We had a party here over the weekend. Kids dripping off the furniture kind of party. Hanging off the bunkbed. Building a treehouse. Swimming, eating bagels. 11 is a good number, nice and even with those parallel sticks of number.
The day before, our neighbors had handed us a rooster over the fence. To try him out. He was beautiful, and immediately put the moves on Chris the chicken, who looked a little surprised, and then a little pissed. Then she puffed up her whole body, straightened her feathers and decided he was okay.
But at 4 in the morning the next morning, it was like a car alarm was going off. The cock a goodle goo (as Lilly calls it) would not stop going off. For like 40 minutes. The bad kind of car alarm, the nature kind, where the only way to turn it off is to strangle it. A little talk with the rooster was not going to work. He was always going to go off, when it's still dark, because it's his way.

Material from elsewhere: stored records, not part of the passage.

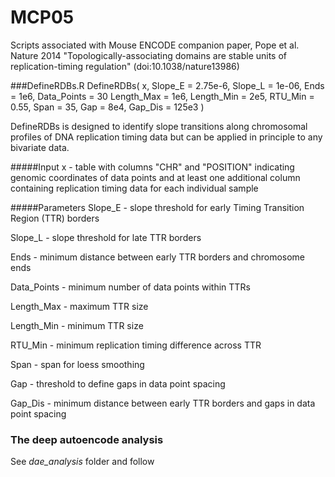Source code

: MCP05
=====
Scripts associated with Mouse ENCODE companion paper, Pope et al. Nature 2014 "Topologically-associating domains are stable units of replication-timing regulation" (doi:10.1038/nature13986)

###DefineRDBs.R
    DefineRDBs( x, Slope_E = 2.75e-6, Slope_L = 1e-06, Ends = 1e6, Data_Points = 30
                Length_Max = 1e6, Length_Min = 2e5, RTU_Min = 0.55, Span = 35,
                Gap = 8e4, Gap_Dis = 125e3 )

DefineRDBs is designed to identify slope transitions along chromosomal profiles of DNA replication timing data but can be applied in principle to any bivariate data.

#####Input
x  -  table with columns "CHR" and "POSITION" indicating genomic coordinates of data points and at least one additional column containing replication timing data for each individual sample

#####Parameters
Slope_E  -  slope threshold for early Timing Transition Region (TTR) borders

Slope_L  -  slope threshold for late TTR borders

Ends  -  minimum distance between early TTR borders and chromosome ends

Data_Points  -  minimum number of data points within TTRs

Length_Max  -  maximum TTR size

Length_Min  -  minimum TTR size

RTU_Min  -  minimum replication timing difference across TTR

Span  -  span for loess smoothing

Gap  -  threshold to define gaps in data point spacing

Gap_Dis  -  minimum distance between early TTR borders and gaps in data point spacing

### The deep autoencode analysis
See *dae_analysis* folder and follow
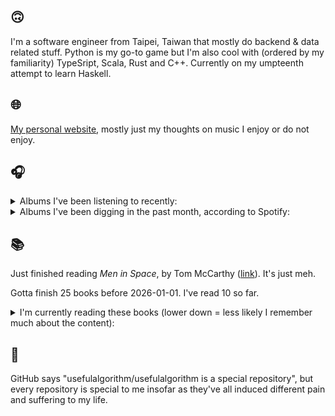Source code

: ## 🙃

I'm a software engineer from Taipei, Taiwan that mostly do backend & data related stuff. Python is my go-to game but I'm also cool with (ordered by my familiarity) TypeSript, Scala, Rust and C++. Currently on my umpteenth attempt to learn Haskell.

## 🌐

[My personal website](https://usefulalgorithm.github.io/), mostly just my thoughts on music I enjoy or do not enjoy.

## 🎧

<details>
<summary>Albums I've been listening to recently:</summary>

- _Magic, Alive!_, by McKinley Dixon
- _Addison_, by Addison Rae
- _Corners (Chanel Beads Rework)_, by LEYA, Chanel Beads
- _Pray for Paris_, by Westside Gunn
- _clones_, by (un)familiar., samlrc

</details>

<details>
<summary>Albums I've been digging in the past month, according to Spotify:</summary>

- _From Where You Came_, by Kara-Lis Coverdale
- _Totality_, by Natural Information Society, Bitchin Bajas
- _Like A Ribbon_, by John Glacier
- _A City Drowned in God's Black Tears_, by Infinity Knives, Brian Ennals
- _Only Dust Remains_, by Backxwash
- _Super Tecmo Bo_, by Boldy James, The Alchemist
- _Blue Veil_, by Lucy Railton
- _Every Bridge Burning_, by Nails
- _Let Me Out_, by Fatboi Sharif, Driveby
- _Dos Moons_, by Dos Monos
- _The Crying Nudes_, by The Crying Nudes
- _Excelsior_, by Benny The Butcher
- _Every Sound Has A Color In The Valley Of Night_, by Night Verses
- _I LAY DOWN MY LIFE FOR YOU_, by JPEGMAFIA
- _Under Tangled Silence_, by DjRUM

</details>

## 📚

Just finished reading _Men in Space_, by Tom McCarthy ([link](https://hardcover.app/books/men-in-space)). It's just meh.

Gotta finish 25 books before 2026-01-01. I've read 10 so far.

<details>
<summary>I'm currently reading these books (lower down = less likely I remember much about the content):</summary>

- _The Absence of Myth: Writings on Surrealism_, by Georges Bataille, Michael   Richardson ([link](https://hardcover.app/books/the-absence-of-myth-writings-on-surrealism))
- _Genesis and Trace: Derrida Reading Husserl and Heidegger_, by Paola Marrati, Simon Sparks ([link](https://hardcover.app/books/genesis-and-trace))
- _Philosophical Chemistry: Genealogy of a Scientific Field_, by Manuel DeLanda ([link](https://hardcover.app/books/philosophical-chemistry))
- _Political Categories: Thinking Beyond Concepts_, by Michael Marder ([link](https://hardcover.app/books/political-categories))
- _Regeneration_, by Pat Barker ([link](https://hardcover.app/books/regeneration-1991))
- _K-punk_, by Mark Fisher ([link](https://hardcover.app/books/k-punk-2018))
- _A Biography of Ordinary Man: On Authorities and Minorities_, by François Laruelle, Jessie Hock, and friends ([link](https://hardcover.app/books/a-biography-of-ordinary-man))
- _A Short History of Decay_, by Emil M. Cioran, Richard Howard ([link](https://hardcover.app/books/a-short-history-of-decay))
- _Anti-Oedipus_, by Gilles Deleuze, Félix Guattari ([link](https://hardcover.app/books/anti-oedipus))
- _A Thousand Plateaus_, by Gilles Deleuze, Félix Guattari ([link](https://hardcover.app/books/a-thousand-plateaus))

</details>

## 💬

GitHub says "usefulalgorithm/usefulalgorithm is a special repository", but every repository is special to me insofar as they've all induced different pain and suffering to my life.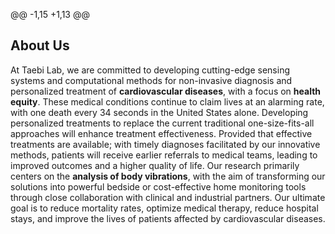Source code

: @@ -1,15 +1,13 @@
 ## About Us
 
 <!--
 
 **Here are some ideas to get you started:**
 
 🙋‍♀️ A short introduction - what is your organization all about?
 🌈 Contribution guidelines - how can the community get involved?
 👩‍💻 Useful resources - where can the community find your docs? Is there anything else the community should know?
 🍿 Fun facts - what does your team eat for breakfast?
 🧙 Remember, you can do mighty things with the power of [Markdown](https://docs.github.com/github/writing-on-github/getting-started-with-writing-and-formatting-on-github/basic-writing-and-formatting-syntax)
 -->
 
 
 At Taebi Lab, we are committed to developing cutting-edge sensing systems and computational methods for non-invasive diagnosis and personalized treatment of **cardiovascular diseases**, with a focus on **health equity**. These medical conditions continue to claim lives at an alarming rate, with one death every 34 seconds in the United States alone. Developing personalized treatments to replace the current traditional one-size-fits-all approaches will enhance treatment effectiveness. Provided that effective treatments are available; with timely diagnoses facilitated by our innovative methods, patients will receive earlier referrals to medical teams, leading to improved outcomes and a higher quality of life. Our research primarily centers on the **analysis of body vibrations**, with the aim of transforming our solutions into powerful bedside or cost-effective home monitoring tools through close collaboration with clinical and industrial partners. Our ultimate goal is to reduce mortality rates, optimize medical therapy, reduce hospital stays, and improve the lives of patients affected by cardiovascular diseases.
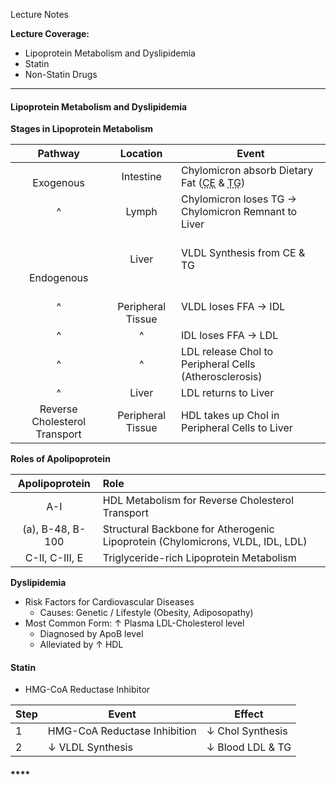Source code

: Lecture Notes

**Lecture Coverage:**
- Lipoprotein Metabolism and Dyslipidemia
- Statin
- Non-Statin Drugs

---
#### **Lipoprotein Metabolism and Dyslipidemia**
**Stages in Lipoprotein Metabolism**

|            Pathway            |       Location        | Event                                                                                                             |
| :---------------------------: | :-------------------: | ----------------------------------------------------------------------------------------------------------------- |
|         <br>Exogenous         |       Intestine       | Chylomicron absorb Dietary Fat (<abbr Title="Cholesteryl Ester">CE</abbr> & <abbr Title="Triglyceride">TG</abbr>) |
|               ^               |         Lymph         | Chylomicron loses TG → Chylomicron Remnant to Liver                                                               |
|    <br><br><br>Endogenous     |         Liver         | VLDL Synthesis from CE & TG                                                                                       |
|               ^               | <br>Peripheral Tissue | VLDL loses FFA → IDL                                                                                              |
|               ^               |           ^           | IDL loses FFA → LDL                                                                                               |
|               ^               |           ^           | LDL release Chol to Peripheral Cells (Atherosclerosis)                                                            |
|               ^               |         Liver         | LDL returns to Liver                                                                                              |
| Reverse Cholesterol Transport |   Peripheral Tissue   | HDL takes up Chol in Peripheral Cells to Liver                                                                    |

**Roles of Apolipoprotein**

|  Apolipoprotein  | Role                                                                           |
| :--------------: | :----------------------------------------------------------------------------- |
|       A-I        | HDL Metabolism for Reverse Cholesterol Transport                               |
| (a), B-48, B-100 | Structural Backbone for Atherogenic Lipoprotein (Chylomicrons, VLDL, IDL, LDL) |
|  C-II, C-III, E  | Triglyceride-rich Lipoprotein Metabolism                                       |

**Dyslipidemia**
- Risk Factors for Cardiovascular Diseases
	- Causes: Genetic / Lifestyle (Obesity, Adiposopathy)
- Most Common Form: ↑ Plasma LDL-Cholesterol level
	- Diagnosed by ApoB level
	- Alleviated by ↑ HDL


#### **Statin**
- HMG-CoA Reductase Inhibitor

| Step | Event                        | Effect           |
| ---- | ---------------------------- | ---------------- |
| 1    | HMG-CoA Reductase Inhibition | ↓ Chol Synthesis |
| 2    | ↓ VLDL Synthesis             | ↓ Blood LDL & TG |

#### ****
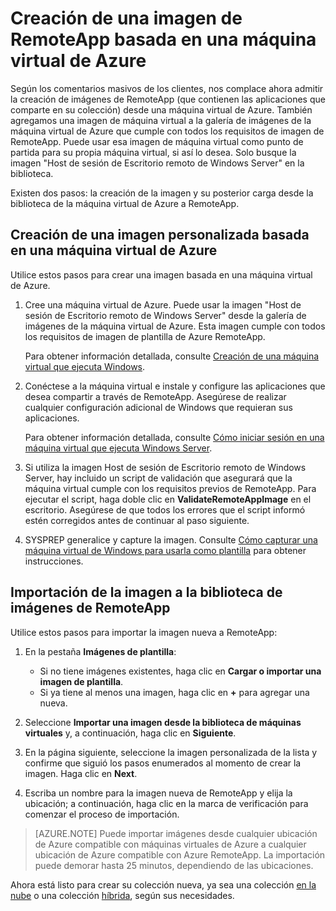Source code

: ﻿<properties 
    pageTitle="Creación de una imagen de RemoteApp basada en una máquina virtual de Azure"
    description="Obtenga información sobre cómo crear una imagen para RemoteApp comenzando con una máquina virtual de Azure." 
    services="remoteapp" 
    documentationCenter="" 
    authors="lizap" 
    manager="mbaldwin" />

<tags 
    ms.service="remoteapp" 
    ms.workload="compute" 
    ms.tgt_pltfrm="na" 
    ms.devlang="na" 
    ms.topic="article" 
    ms.date="03/27/2015" 
    ms.author="elizapo" />



# Creación de una imagen de RemoteApp basada en una máquina virtual de Azure

Según los comentarios masivos de los clientes, nos complace ahora admitir la creación de imágenes de RemoteApp (que contienen las aplicaciones que comparte en su colección) desde una máquina virtual de Azure. También agregamos una imagen de máquina virtual a la galería de imágenes de la máquina virtual de Azure que cumple con todos los requisitos de imagen de RemoteApp. Puede usar esa imagen de máquina virtual como punto de partida para su propia máquina virtual, si así lo desea. Solo busque la imagen "Host de sesión de Escritorio remoto de Windows Server" en la biblioteca.

Existen dos pasos: la creación de la imagen y su posterior carga desde la biblioteca de la máquina virtual de Azure a RemoteApp.

## Creación de una imagen personalizada basada en una máquina virtual de Azure

Utilice estos pasos para crear una imagen basada en una máquina virtual de Azure.

1. Cree una máquina virtual de Azure. Puede usar la imagen "Host de sesión de Escritorio remoto de Windows Server" desde la galería de imágenes de la máquina virtual de Azure. Esta imagen cumple con todos los requisitos de imagen de plantilla de Azure RemoteApp. 

	Para obtener información detallada, consulte [Creación de una máquina virtual que ejecuta Windows](virtual-machines-windows-tutorial.md).

2. Conéctese a la máquina virtual e instale y configure las aplicaciones que desea compartir a través de RemoteApp. Asegúrese de realizar cualquier configuración adicional de Windows que requieran sus aplicaciones. 

	Para obtener información detallada, consulte [Cómo iniciar sesión en una máquina virtual que ejecuta Windows Server](virtual-machines-log-on-windows-server.md). 

3. Si utiliza la imagen Host de sesión de Escritorio remoto de Windows Server, hay incluido un script de validación que asegurará que la máquina virtual cumple con los requisitos previos de RemoteApp. Para ejecutar el script, haga doble clic en **ValidateRemoteAppImage** en el escritorio. Asegúrese de que todos los errores que el script informó estén corregidos antes de continuar al paso siguiente.

4. SYSPREP generalice y capture la imagen. Consulte [Cómo capturar una máquina virtual de Windows para usarla como plantilla](virtual-machines-capture-image-windows-server.md) para obtener instrucciones.

 

## Importación de la imagen a la biblioteca de imágenes de RemoteApp

Utilice estos pasos para importar la imagen nueva a RemoteApp:

1. En la pestaña **Imágenes de plantilla**:
	- Si no tiene imágenes existentes, haga clic en **Cargar o importar una imagen de plantilla**. 
	- Si ya tiene al menos una imagen, haga clic en **+** para agregar una nueva.

2. Seleccione **Importar una imagen desde la biblioteca de máquinas virtuales** y, a continuación, haga clic en **Siguiente**.

3. En la página siguiente, seleccione la imagen personalizada de la lista y confirme que siguió los pasos enumerados al momento de crear la imagen. Haga clic en **Next**.
4. Escriba un nombre para la imagen nueva de RemoteApp y elija la ubicación; a continuación, haga clic en la marca de verificación para comenzar el proceso de importación.

> [AZURE.NOTE] Puede importar imágenes desde cualquier ubicación de Azure compatible con máquinas virtuales de Azure a cualquier ubicación de Azure compatible con Azure RemoteApp. La importación puede demorar hasta 25 minutos, dependiendo de las ubicaciones.

Ahora está listo para crear su colección nueva, ya sea una colección [en la nube](remoteapp-create-cloud-deployment.md) o una colección [híbrida](remoteapp-create-hybrid-deployment.md), según sus necesidades.


<!--HONumber=52-->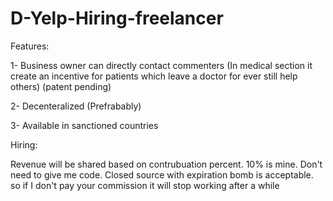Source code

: # D-Yelp-Hiring-freelancer

Features:

1- Business owner can directly contact commenters (In medical section it create an incentive for patients which leave a doctor for ever still help others) (patent pending)

2- Decenteralized (Prefrabably)

3- Available in sanctioned countries 


Hiring: 

Revenue will be shared based on contrubuation percent. 10% is mine. Don't need to give me code. Closed source with expiration bomb is acceptable. so if I don't pay your commission it will stop working after a while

So Barry walked in at 8 when we were all awake (had all been awake for 4 hours) and said "Uh, can the rooster go back?" I said uh, like right away.
So the night of the party I climbed the back wall and met Bill our neighbor in the dark and handed over loudy the rooster. I hope he doesn't shriek his way into a stew.
Moral is: lots of boys at birthday parties are great, and if you have roosters, have alot of land so they can crow not directly into your bedroom window.